Pyrolizers produce char, liquids and gases by heating the biomass at high temperatures with little or no oxygen present. In the Ely project, however, only the char was collected. What was in store for that char involved some of the top soil scientists, rangeland specialists, and mine reclamation experts in the United States.
Biochar—how it’s made and how it works
In the late 1800s, charcoal used for smelting ore mined in NE Nevada was manufactured in “beehive” kilns, like those located in Ward, Nevada (Figure 1). Each kiln would hold about 35 cords of wood and take 10 days to produce 1,750 bushels of charcoal. In 2012, the pyrolizer (Figure 2) used about 6 tons of whole tree chips and produced about a ton of a form of charcoal known as biochar. The chemistry is similar, but the end use different. The early charcoal was produced for its heating properties; today’s biochar is manufactured as a soil amendment.
In its role as a soil amendment, biochar acts like a sponge; indeed, when seen through an electron microscope, it looks like sponge or block of Swiss cheese.
It is the tremendous surface area and pore structure that makes biochar “work”. All the nooks and crannies offer secure housing for fungi and micro-organisms. Therein lies the “secret” of biochar. Char act as a host to mycorrhizal fungi, an association wherein the mycorrhiza colonizes the plant roots.
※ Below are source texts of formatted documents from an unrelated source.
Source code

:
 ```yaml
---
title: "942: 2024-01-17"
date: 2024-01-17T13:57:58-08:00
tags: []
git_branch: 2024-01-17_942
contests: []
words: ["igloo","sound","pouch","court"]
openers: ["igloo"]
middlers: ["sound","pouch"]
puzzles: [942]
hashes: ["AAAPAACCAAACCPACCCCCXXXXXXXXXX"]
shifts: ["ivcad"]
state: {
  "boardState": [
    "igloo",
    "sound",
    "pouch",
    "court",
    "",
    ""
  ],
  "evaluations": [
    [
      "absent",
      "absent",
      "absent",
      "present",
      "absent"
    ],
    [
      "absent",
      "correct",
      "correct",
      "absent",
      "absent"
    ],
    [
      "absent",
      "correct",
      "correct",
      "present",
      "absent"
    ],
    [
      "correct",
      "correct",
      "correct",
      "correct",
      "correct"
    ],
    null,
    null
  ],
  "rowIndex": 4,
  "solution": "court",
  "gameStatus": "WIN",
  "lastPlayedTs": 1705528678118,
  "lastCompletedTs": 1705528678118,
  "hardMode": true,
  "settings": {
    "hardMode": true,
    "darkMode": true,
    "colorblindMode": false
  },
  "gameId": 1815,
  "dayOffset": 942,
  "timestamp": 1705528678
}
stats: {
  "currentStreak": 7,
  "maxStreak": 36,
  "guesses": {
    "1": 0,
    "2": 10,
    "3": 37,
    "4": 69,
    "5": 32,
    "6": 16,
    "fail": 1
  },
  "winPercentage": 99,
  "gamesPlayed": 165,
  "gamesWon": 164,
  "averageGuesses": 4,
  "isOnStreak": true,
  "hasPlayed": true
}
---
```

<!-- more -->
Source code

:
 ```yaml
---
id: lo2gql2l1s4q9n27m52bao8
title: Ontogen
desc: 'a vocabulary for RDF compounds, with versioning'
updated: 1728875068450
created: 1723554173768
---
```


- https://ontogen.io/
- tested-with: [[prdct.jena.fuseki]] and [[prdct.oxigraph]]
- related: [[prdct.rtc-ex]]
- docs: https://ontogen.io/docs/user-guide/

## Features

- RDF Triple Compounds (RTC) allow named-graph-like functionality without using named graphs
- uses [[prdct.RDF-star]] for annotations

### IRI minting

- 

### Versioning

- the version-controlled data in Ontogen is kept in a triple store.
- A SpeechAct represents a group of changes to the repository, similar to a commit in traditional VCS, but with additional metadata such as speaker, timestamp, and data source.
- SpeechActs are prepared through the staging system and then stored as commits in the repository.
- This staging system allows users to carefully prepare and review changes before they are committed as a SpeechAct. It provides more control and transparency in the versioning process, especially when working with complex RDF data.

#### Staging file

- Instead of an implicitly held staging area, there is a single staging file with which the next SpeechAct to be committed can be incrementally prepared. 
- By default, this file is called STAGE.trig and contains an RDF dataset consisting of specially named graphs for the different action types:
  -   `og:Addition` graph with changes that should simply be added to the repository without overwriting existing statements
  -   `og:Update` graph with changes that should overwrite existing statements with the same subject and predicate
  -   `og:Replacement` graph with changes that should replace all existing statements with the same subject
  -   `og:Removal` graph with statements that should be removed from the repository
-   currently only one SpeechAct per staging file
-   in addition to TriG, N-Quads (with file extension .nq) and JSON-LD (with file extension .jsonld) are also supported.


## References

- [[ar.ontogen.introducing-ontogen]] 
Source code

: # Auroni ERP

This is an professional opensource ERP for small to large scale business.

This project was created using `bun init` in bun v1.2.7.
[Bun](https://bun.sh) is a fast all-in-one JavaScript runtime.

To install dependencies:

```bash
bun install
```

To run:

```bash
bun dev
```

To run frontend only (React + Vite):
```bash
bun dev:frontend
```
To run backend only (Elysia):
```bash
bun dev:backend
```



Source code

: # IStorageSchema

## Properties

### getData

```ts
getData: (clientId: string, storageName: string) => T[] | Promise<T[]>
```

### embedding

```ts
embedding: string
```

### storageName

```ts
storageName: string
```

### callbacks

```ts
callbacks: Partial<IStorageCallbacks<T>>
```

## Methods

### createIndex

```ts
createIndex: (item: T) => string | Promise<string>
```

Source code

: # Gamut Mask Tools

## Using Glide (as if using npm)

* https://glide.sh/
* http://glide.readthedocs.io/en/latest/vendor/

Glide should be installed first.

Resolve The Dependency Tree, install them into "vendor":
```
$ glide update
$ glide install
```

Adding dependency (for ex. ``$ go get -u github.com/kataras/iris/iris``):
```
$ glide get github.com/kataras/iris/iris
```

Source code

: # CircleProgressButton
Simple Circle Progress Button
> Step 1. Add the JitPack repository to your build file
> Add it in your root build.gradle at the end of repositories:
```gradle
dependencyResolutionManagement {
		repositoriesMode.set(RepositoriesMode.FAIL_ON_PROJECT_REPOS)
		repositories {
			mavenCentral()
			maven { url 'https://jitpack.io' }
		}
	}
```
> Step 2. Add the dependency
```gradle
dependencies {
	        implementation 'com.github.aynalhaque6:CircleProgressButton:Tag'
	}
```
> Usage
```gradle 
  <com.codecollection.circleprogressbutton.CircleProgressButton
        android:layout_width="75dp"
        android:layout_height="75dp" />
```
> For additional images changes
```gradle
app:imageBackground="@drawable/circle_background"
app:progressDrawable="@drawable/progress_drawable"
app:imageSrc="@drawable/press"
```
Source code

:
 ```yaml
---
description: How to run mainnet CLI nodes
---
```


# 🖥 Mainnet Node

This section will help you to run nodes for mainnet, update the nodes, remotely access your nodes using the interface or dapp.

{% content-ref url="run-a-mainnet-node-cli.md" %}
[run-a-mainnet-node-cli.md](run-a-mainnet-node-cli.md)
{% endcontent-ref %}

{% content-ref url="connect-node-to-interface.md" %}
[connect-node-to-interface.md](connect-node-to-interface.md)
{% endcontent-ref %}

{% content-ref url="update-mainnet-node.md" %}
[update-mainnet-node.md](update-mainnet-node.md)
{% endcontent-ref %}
…”Mycorrhizas form a mutualistic relationship with the roots…This mutualistic association provides the fungus with relatively constant and direct access to carbohydrates, such as glucose and sucrose. The carbohydrates are translocated from their source (usually leaves) to root tissue and on to the plant’s fungal partners. In return, the plant gains the benefits of the mycelium’s higher absorptive capacity for water and mineral nutrients due to the comparatively large surface area of mycelium: root ratio, thus improving the plant’s mineral absorption capabilities.” (Harrison, MJ.
2005)
More simply put, the highly absorbent char may take in water, fungi and nutrients and help plants grow better.
Biochar’s Role in the “Carbon Revolution”
The Ely char was produced from mostly Utah Juniper trees removed from a Bureau of Land Management (BLM) fuels reduction treatment in White Pine County, Nevada. A chemical analysis was performed on the char. According to an International Biochar Initiative (IBI)-based method, the char was nearly 70% organic carbon and with a heat value of more than 11,100 Btu/lb. While that fuel value is impressive, the Ely researchers were bent on showing that the higher end use for the char is as a soil amendment. In that application biochar may improve water use efficiency, decrease soil acidity, reduce fertilizer requirements, improve plant growth, and more.
The first step in the project was to demonstrate that the char “would do no harm”. USDA-ARS soil scientist, Dr. Jim Ippolito, at the Northwest Irrigation and Soil Research Station in Kimberly, Idaho, conducted a four month “pot incubation study” using four types of Northeast Nevada soil and two types of char—one made solely from Utah Juniper; the other, Pinyon Pine. (Earlier char studies have shown significantly different results that depended on what the char was made from and the combination of time and temperature used in the production process.)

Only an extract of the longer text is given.